[Collected data]
☆ ☆ ☆ ☆

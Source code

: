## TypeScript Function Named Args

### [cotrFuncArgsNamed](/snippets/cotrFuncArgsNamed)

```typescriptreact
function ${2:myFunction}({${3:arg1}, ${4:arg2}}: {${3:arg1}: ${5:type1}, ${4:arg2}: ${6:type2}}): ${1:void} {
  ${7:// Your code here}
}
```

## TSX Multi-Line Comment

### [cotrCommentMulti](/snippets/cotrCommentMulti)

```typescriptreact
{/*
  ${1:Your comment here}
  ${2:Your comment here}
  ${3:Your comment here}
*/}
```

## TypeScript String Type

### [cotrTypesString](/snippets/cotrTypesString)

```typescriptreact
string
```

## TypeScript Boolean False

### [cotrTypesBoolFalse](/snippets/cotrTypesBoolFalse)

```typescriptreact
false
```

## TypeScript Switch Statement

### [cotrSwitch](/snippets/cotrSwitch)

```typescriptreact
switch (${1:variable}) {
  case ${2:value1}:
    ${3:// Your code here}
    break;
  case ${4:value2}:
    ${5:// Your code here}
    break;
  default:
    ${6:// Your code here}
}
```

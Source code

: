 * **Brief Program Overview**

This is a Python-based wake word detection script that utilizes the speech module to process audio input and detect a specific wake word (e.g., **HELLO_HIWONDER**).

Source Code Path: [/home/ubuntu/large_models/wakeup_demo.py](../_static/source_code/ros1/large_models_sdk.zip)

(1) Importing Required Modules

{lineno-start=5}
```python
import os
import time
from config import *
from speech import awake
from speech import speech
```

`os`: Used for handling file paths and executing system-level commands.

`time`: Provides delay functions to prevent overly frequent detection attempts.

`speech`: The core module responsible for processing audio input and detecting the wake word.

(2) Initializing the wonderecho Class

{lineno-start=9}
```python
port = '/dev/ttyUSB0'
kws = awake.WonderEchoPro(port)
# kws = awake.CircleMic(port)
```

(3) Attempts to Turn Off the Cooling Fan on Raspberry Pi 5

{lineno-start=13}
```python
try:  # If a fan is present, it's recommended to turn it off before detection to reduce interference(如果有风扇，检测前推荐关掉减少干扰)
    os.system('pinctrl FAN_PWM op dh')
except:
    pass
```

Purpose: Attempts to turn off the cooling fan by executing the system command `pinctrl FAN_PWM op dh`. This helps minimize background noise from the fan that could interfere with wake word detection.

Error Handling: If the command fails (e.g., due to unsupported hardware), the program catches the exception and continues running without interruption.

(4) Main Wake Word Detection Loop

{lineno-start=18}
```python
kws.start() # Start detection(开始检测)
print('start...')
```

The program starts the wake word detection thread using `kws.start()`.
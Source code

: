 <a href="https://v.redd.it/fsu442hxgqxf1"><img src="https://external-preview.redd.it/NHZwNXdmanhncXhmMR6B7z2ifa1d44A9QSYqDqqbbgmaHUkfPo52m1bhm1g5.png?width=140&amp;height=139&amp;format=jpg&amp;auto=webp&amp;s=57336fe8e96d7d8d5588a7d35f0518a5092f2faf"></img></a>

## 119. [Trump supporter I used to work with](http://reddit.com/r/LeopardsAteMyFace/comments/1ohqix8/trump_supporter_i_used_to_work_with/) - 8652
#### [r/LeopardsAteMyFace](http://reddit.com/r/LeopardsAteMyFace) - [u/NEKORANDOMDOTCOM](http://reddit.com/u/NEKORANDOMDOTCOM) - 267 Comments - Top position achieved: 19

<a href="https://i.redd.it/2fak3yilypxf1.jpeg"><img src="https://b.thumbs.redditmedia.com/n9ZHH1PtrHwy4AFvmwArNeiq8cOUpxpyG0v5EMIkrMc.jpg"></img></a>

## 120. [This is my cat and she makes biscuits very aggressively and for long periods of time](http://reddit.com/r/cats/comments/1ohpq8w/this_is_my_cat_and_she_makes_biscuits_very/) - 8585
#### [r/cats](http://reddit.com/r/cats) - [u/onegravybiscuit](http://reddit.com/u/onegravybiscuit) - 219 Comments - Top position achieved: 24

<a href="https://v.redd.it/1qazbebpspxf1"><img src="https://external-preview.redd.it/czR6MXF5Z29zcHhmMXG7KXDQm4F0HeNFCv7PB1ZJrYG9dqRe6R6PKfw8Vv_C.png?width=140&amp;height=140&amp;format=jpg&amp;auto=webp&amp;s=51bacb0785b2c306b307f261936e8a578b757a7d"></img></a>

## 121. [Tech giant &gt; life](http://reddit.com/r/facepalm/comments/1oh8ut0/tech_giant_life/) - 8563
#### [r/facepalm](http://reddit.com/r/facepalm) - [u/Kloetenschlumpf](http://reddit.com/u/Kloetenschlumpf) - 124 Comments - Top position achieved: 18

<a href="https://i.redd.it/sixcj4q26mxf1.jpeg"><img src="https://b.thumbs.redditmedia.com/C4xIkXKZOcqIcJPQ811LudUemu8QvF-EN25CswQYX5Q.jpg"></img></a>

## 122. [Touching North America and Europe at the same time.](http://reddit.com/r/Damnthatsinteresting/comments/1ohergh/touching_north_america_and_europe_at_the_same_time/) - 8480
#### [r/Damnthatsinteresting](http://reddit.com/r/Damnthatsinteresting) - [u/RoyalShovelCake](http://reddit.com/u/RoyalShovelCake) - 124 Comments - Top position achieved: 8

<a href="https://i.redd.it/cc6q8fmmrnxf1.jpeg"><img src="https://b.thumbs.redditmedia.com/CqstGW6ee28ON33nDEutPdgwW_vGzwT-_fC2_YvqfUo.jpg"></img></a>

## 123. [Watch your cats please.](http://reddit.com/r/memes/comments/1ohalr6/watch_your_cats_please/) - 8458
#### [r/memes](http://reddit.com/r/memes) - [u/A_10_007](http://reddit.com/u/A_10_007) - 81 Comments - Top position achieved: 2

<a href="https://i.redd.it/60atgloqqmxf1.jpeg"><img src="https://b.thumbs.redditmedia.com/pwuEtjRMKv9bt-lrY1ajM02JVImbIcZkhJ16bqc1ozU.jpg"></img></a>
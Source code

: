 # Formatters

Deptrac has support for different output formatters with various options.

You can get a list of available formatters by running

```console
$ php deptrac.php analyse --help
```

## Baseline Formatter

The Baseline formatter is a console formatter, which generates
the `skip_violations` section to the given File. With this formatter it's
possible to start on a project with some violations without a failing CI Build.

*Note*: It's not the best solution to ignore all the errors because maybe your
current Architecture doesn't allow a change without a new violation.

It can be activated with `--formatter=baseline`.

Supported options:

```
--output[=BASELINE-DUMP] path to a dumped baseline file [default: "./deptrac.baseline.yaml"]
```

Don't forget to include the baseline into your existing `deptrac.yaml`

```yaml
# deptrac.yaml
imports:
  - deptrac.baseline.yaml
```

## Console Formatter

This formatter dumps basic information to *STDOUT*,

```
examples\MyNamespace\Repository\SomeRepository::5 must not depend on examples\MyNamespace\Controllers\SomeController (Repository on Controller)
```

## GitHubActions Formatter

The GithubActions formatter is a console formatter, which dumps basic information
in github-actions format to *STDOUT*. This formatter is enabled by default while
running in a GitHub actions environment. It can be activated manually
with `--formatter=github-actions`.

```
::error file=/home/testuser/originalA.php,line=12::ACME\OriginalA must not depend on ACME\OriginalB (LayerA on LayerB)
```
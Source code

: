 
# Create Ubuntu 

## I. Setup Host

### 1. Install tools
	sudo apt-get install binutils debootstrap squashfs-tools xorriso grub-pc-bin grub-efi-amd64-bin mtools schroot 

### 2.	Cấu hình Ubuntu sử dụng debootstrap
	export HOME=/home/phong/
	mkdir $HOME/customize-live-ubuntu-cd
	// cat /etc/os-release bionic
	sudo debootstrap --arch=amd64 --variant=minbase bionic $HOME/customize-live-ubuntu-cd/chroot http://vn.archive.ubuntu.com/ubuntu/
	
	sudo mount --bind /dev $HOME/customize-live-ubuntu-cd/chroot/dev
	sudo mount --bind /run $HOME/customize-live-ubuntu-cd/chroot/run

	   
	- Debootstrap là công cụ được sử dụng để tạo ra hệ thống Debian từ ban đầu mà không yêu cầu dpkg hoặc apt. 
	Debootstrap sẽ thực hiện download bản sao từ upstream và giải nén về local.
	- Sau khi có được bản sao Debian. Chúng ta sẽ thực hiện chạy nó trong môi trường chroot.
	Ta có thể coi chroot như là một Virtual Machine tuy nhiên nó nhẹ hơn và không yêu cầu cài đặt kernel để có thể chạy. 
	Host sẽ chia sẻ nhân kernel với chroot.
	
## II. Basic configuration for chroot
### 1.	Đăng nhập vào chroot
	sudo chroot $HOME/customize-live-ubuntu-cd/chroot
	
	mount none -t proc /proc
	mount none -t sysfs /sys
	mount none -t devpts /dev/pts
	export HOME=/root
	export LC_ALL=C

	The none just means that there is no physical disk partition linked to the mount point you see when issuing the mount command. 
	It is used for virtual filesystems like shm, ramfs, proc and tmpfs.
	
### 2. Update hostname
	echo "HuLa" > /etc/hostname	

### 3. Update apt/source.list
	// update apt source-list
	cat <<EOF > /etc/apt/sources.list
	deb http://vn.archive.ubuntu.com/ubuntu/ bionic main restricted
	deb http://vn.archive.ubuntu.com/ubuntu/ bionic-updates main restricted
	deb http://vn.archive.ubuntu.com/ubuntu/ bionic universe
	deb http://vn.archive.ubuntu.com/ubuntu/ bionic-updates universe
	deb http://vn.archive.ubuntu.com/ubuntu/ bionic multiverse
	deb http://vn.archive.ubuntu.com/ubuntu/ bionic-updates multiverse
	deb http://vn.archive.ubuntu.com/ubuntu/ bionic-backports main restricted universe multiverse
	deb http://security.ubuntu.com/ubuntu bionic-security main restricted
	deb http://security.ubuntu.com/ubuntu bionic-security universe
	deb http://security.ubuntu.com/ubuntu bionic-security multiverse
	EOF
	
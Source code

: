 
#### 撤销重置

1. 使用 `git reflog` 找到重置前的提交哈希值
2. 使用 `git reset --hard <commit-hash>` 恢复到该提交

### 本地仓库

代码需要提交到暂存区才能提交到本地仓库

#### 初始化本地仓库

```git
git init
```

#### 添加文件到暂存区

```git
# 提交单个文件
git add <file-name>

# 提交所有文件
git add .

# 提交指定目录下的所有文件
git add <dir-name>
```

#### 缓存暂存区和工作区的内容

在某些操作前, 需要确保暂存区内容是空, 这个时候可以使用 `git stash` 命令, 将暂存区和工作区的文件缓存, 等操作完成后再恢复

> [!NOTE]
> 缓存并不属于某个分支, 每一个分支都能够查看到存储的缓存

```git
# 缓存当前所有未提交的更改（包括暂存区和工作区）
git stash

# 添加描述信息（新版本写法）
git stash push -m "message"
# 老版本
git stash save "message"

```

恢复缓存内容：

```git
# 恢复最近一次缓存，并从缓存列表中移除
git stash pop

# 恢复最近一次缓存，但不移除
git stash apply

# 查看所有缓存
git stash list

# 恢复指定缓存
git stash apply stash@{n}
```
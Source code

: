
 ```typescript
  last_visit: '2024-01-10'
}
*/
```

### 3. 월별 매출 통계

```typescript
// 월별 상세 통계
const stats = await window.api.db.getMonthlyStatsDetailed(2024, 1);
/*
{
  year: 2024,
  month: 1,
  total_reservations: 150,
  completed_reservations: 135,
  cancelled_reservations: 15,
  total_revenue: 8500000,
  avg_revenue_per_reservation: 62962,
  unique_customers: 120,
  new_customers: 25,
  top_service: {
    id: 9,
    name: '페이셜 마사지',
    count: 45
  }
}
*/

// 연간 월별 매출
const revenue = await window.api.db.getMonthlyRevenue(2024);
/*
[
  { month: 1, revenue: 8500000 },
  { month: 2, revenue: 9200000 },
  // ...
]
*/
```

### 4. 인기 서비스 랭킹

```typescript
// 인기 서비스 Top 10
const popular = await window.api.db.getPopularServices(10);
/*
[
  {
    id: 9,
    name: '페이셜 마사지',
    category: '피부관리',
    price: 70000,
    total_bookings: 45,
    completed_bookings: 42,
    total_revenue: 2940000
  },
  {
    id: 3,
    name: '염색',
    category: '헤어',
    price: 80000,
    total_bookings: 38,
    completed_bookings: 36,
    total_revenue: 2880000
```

☆ ☆ ☆ ☆

Look over the records. Copy the lines that include the word "tools".

### 1. Install tools
	sudo apt-get install binutils debootstrap squashfs-tools xorriso grub-pc-bin grub-efi-amd64-bin mtools schroot 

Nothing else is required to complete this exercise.